[Start of section]
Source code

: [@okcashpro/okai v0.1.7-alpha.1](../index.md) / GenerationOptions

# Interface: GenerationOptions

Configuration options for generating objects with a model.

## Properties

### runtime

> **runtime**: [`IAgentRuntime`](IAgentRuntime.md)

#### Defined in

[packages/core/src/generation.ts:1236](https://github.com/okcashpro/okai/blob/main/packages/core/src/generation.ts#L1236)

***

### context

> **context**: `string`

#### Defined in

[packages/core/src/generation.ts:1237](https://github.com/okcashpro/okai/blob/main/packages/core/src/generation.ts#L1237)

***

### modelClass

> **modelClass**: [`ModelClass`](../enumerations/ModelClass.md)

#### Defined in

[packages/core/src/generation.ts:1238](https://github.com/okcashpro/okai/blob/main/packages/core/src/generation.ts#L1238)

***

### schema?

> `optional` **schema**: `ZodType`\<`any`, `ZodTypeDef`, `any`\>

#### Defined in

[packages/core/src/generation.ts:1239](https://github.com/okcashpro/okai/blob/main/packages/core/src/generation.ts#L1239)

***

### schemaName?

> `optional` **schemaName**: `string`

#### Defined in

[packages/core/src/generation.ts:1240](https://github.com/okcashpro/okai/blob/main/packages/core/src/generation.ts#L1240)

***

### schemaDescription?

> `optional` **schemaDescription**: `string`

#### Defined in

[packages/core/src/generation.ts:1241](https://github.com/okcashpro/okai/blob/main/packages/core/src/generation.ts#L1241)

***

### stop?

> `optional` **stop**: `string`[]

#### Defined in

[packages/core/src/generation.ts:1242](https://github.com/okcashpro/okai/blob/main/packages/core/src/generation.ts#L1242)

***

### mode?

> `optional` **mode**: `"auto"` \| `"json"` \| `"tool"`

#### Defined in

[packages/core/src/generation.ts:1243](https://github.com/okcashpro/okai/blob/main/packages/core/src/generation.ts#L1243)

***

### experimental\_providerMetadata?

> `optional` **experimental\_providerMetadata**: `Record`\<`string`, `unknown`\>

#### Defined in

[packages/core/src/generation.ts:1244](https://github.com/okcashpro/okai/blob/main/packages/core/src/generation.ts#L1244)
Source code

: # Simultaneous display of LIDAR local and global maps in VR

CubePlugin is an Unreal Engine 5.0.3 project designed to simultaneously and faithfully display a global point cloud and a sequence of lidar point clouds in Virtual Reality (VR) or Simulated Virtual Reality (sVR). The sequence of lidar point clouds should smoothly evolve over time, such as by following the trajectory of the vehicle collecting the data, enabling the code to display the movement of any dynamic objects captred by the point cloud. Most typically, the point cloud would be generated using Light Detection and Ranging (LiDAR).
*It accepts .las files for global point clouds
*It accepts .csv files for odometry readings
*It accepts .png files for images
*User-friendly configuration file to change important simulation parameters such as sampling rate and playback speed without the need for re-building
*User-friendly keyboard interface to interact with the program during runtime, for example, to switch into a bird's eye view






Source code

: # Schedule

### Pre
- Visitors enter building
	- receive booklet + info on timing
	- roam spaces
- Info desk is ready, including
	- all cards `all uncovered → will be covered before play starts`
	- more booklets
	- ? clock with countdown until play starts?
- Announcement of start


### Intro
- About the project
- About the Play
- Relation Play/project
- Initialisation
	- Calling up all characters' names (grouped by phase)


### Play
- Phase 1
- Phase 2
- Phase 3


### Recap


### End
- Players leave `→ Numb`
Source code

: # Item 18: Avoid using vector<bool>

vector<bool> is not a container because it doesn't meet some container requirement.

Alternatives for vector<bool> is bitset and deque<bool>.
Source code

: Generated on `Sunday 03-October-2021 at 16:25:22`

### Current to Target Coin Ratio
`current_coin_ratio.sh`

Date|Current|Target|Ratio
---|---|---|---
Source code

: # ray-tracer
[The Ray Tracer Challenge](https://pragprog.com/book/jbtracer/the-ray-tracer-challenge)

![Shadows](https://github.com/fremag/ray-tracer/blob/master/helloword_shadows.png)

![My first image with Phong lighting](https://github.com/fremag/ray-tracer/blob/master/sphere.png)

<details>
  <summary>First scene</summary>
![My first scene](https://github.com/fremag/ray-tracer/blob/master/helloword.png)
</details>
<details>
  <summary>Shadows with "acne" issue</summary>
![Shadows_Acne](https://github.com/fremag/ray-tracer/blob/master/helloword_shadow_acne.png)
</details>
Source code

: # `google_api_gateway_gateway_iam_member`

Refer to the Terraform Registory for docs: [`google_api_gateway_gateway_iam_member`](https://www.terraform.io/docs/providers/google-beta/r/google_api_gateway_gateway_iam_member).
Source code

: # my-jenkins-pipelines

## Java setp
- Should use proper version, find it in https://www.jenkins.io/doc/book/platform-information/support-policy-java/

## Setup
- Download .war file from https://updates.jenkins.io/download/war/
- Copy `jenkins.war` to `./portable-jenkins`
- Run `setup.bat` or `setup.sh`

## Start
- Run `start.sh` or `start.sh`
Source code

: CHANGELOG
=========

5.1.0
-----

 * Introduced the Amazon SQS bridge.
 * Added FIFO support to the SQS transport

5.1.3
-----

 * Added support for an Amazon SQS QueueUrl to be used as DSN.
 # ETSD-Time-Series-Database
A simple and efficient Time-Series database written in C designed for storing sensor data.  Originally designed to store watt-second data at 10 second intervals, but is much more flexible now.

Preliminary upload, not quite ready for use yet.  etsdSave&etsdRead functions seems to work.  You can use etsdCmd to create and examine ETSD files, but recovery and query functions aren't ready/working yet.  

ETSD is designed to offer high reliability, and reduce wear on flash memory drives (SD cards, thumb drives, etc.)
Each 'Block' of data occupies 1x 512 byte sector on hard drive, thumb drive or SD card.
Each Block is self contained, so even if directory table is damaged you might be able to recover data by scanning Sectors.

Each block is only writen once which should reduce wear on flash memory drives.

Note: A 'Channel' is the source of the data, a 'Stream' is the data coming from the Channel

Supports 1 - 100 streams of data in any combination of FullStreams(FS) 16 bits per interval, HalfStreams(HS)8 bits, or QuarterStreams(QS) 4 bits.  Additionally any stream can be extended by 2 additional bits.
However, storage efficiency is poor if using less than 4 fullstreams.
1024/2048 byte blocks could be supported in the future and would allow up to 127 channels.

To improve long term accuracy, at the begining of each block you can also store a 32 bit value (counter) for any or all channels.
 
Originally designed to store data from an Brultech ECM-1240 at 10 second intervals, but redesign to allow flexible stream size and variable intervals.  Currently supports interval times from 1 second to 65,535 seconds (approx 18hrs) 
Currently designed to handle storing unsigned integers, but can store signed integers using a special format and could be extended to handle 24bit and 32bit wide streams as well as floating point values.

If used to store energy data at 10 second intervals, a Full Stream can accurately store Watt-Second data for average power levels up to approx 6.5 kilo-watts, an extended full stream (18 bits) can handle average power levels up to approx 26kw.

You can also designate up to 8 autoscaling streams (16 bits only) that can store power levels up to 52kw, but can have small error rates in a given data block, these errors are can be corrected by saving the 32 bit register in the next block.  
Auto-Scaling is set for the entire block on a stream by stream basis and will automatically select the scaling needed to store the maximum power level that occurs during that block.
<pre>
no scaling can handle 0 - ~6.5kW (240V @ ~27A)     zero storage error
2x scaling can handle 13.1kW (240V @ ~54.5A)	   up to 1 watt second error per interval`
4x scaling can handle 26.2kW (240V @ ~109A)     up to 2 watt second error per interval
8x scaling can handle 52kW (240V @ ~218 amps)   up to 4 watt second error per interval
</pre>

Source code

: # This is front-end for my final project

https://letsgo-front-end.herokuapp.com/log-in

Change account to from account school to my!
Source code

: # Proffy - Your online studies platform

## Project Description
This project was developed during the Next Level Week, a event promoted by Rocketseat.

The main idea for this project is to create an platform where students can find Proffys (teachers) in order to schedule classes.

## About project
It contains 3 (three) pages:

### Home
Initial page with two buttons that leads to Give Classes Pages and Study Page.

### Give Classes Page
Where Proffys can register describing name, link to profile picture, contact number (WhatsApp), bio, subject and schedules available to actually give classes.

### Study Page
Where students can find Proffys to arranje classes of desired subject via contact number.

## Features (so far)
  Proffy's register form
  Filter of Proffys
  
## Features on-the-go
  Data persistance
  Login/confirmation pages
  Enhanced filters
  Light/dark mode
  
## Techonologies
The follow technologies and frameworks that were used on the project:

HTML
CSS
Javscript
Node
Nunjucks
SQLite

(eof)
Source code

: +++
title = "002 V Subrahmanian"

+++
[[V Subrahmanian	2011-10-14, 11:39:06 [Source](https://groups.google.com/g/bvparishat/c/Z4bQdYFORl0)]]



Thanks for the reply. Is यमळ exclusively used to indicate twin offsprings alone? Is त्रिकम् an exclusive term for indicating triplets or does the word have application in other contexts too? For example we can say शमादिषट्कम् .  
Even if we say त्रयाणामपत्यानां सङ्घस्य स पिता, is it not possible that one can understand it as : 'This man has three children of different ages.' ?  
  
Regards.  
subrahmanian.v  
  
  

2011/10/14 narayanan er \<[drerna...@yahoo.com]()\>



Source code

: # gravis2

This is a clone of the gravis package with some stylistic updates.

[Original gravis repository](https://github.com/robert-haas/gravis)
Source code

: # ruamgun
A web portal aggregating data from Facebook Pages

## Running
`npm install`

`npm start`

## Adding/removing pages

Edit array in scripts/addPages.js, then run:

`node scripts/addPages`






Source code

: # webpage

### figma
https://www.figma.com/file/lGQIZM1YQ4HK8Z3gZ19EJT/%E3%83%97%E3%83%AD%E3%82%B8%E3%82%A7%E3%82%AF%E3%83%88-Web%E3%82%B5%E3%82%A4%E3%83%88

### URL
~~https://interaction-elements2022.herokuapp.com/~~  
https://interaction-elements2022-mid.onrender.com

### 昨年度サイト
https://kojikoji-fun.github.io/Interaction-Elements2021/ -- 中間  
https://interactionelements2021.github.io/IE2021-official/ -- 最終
[End of section]
Exercise brief ▸ When you reach the line with "Change account to from account school to my!" in the records above, start writing out lines exactly, and stop once the line with "## About project" has been written; include nothing else.

Response to the exercise ▸
Change account to from account school to my!
Source code

: # Proffy - Your online studies platform

## Project Description
This project was developed during the Next Level Week, a event promoted by Rocketseat.

The main idea for this project is to create an platform where students can find Proffys (teachers) in order to schedule classes.

## About project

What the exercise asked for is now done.